Carl Jung has helped us to understand how mankind thinks and communicates by means of symbol and metaphor. Socrates concluded that in order to know we must first define, and that in order to possess we must first know. It is not easy to capture what is limitless by means of the concrete, to characterize a country, for example, by a flag. What is more confusing is that we may be required to develop the symbol before the actuality it represents is fully realized. The hope need be formulated before there is a possibility of fulfillment. In the case of a country we preserve the symbol praying that what it purports to characterize will continue in being and never perish. For the survival of the nation we cherish Canada's flag!

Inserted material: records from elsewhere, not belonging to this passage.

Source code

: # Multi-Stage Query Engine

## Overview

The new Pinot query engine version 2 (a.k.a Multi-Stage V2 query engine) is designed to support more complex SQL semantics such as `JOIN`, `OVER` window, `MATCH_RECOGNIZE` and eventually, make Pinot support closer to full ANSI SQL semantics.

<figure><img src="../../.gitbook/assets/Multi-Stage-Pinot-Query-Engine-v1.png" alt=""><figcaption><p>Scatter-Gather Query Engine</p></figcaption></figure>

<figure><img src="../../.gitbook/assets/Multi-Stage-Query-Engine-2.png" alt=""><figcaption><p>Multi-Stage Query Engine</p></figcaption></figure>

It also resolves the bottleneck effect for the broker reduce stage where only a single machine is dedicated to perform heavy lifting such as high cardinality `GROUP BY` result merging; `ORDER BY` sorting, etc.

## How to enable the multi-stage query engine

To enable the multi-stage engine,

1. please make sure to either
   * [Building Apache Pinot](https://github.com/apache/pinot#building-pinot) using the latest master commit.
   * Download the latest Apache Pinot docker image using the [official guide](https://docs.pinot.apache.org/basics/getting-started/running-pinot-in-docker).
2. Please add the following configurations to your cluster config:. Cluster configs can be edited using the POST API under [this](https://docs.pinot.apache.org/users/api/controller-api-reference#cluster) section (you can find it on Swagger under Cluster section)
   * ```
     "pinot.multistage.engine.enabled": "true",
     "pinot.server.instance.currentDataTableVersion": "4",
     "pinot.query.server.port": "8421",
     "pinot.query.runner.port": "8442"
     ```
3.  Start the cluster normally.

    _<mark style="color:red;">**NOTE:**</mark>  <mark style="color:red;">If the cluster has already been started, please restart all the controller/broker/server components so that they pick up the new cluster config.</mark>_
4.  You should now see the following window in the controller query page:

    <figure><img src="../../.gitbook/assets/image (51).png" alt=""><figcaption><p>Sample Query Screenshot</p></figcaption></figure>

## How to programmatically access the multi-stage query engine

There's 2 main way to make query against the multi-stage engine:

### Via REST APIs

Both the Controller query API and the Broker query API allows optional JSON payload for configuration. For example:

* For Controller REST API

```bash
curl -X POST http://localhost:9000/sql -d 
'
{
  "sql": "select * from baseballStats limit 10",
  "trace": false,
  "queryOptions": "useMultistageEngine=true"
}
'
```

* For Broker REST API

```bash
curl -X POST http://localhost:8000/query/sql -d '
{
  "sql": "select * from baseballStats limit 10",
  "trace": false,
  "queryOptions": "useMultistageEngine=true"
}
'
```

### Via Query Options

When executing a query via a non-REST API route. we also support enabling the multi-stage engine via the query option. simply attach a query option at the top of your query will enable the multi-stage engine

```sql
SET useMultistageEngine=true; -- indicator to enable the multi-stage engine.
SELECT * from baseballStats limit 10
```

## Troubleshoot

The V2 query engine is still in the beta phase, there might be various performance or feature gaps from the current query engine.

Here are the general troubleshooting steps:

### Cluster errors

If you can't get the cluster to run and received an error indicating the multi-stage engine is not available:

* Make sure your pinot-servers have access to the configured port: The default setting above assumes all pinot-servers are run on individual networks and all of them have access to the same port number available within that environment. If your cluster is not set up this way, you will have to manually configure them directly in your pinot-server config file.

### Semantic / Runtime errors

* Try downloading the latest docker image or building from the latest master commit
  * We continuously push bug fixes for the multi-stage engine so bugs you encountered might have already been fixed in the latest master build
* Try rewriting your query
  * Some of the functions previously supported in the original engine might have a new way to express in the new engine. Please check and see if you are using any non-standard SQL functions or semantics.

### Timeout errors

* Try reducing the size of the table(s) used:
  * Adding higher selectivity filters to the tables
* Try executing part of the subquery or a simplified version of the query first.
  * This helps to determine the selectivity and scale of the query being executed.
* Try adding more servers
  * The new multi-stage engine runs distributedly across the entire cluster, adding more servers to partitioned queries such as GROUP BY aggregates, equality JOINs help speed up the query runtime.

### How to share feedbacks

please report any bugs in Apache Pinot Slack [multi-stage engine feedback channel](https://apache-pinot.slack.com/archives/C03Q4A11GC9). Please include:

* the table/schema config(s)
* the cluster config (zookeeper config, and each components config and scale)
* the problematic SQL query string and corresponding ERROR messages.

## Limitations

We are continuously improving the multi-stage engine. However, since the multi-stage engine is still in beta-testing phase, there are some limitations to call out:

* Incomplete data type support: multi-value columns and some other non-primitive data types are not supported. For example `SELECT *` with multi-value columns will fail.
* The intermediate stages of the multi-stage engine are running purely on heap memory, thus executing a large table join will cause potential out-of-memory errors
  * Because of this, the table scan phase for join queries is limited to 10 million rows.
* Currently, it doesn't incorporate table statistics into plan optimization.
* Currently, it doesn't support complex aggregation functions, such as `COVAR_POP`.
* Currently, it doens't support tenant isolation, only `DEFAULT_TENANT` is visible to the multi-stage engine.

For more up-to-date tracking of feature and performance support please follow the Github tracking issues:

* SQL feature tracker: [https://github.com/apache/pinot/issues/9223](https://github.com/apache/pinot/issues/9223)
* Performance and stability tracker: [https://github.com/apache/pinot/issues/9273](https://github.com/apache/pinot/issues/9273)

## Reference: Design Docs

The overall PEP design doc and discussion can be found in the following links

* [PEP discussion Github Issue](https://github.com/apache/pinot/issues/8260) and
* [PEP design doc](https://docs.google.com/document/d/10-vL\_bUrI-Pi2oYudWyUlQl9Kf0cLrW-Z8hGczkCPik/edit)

There reposes in the human psyche a hunger for sequence and order, the concern and confidence that we are going somewhere-what Northrop Frye refers to as 'a teleological sense'. An historian such as Arnold Toynbee discovers pattern and recurrent design in the progress of human events. Another, like H.A.L. Fisher, finds only contingency piled upon contingency. All that Fisher could foresee was more of the unexpected. I would invite readers of this volume to decide for themselves whether or not the 'heraldry buffs', those who were most interested in Canada's motif, were not during the century following Confederation heading in much the same direction. Yet in many cases they were unfamiliar with other representations. In the hunt for an adequate symbol for this vast, awe-inspiring land all of them were indeed 'searching for a country', a country indescribably beautiful and unspeakably dear, yet elusive and afar off.

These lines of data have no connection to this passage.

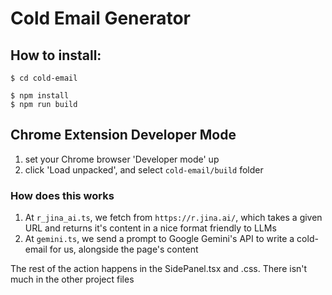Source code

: # Cold Email Generator

## How to install:

```shell
$ cd cold-email

$ npm install
$ npm run build
```

## Chrome Extension Developer Mode

1. set your Chrome browser 'Developer mode' up
2. click 'Load unpacked', and select `cold-email/build` folder

### How does this works

1. At `r_jina_ai.ts`, we fetch from `https://r.jina.ai/`, which takes a given URL and returns it's content in a nice format friendly to LLMs
2. At `gemini.ts`, we send a prompt to Google Gemini's API to write a cold-email for us, alongside the page's content

The rest of the action happens in the SidePanel.tsx and .css. There isn't much in the other project files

It has been said there is 'a time to every purpose under the heaven'. For a variety of compelling reasons the mid-sixties was a time when it was imperative to put Canada's symbolic house in order. Could such be achieved in harmony with the past, without disturbance to any part of the Canadian heritage? It has been opined that the mark of a good action is that it withstand the demanding test of history and appear inevitable in retrospect.

Shakespeare once referred to a flag as 'a sign of love'. I rejoice that such a timely project as the book that follows, a genuine work of love, has been undertaken by such a qualified and conscientious author.